Report highlights rarity of BAME writers in GCSE English literature syllabus of exam board AQA

Pupils could complete their GCSEs and leave secondary school in England without studying a novel or play by a non-white author, research has found.

The largest exam board in the country, AQA, does not feature a single book by a black author among set texts for its GCSE English literature syllabus, according to a report by the education charity Teach First.

More than half a million pupils sit AQA GCSE English literature every year – 80% of candidates.

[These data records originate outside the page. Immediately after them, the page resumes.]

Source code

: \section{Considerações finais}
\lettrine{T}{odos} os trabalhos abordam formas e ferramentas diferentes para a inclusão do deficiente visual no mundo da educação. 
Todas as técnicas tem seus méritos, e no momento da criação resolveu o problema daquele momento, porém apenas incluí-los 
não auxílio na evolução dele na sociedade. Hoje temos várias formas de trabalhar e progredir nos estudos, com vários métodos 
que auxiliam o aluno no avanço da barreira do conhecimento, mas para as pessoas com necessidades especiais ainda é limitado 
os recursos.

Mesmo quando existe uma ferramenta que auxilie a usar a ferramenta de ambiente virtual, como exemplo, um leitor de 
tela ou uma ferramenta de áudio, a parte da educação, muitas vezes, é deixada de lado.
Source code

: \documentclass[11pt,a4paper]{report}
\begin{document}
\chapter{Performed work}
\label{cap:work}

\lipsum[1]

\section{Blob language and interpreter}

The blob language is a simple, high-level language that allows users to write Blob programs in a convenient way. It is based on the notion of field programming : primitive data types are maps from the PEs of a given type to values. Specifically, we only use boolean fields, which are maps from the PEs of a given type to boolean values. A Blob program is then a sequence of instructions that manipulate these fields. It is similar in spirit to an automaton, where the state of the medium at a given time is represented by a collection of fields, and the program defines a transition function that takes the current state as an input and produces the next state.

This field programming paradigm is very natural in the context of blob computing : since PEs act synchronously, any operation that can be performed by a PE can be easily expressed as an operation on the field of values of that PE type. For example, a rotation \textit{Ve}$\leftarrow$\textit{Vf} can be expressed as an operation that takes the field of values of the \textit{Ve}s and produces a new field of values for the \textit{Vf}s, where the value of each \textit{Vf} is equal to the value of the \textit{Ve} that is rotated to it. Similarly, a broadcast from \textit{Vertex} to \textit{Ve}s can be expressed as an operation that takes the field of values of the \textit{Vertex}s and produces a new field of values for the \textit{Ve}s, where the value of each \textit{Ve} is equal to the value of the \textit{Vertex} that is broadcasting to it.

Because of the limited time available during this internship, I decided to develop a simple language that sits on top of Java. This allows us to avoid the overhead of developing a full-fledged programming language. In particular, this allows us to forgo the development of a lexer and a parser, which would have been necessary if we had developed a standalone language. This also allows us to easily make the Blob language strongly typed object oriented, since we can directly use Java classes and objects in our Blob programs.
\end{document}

The AQA syllabus features just two novels by non-white authors – Meera Syal’s Anita and Me and Kazuo Ishiguro’s Never Let Me Go.

Students are currently required to study one Shakespeare play, one 19th-century novel from a selection including Charles Dickens’ Great Expectations, one modern text from a selection including Alan Bennett’s The History Boys, and one poetry selection.

“There is no doubt that pupils should continue to learn from – and enjoy – the kinds of literary classics they already study today,” the report says, but the curriculum fails to represent “the multitude of perspectives and backgrounds that make up our country’s diverse population”.

AQA said it was reviewing the content of its English GCSE but pointed out that in addition to Syal and Ishiguro, there were four other writers included in anthologies on the curriculum [see footnote].

“We completely agree that students should learn about a diverse range of writers,” a spokesperson said. “We’re actually already reviewing equality, diversity and inclusion in our English literature GCSE and other qualifications to make sure they’re as representative as possible of modern Britain.

“However, it’s wrong to suggest that our set texts don’t feature any black authors – or that, in a normal year, students might not study any BAME writers.”

He noted Claudette Williams’ presence in the curriculum’s short-story anthology, and added that the poetry anthologies contain BAME authors, “so regardless of other selections made by teachers of what their students will study, they will study work by a BAME, non-white author”.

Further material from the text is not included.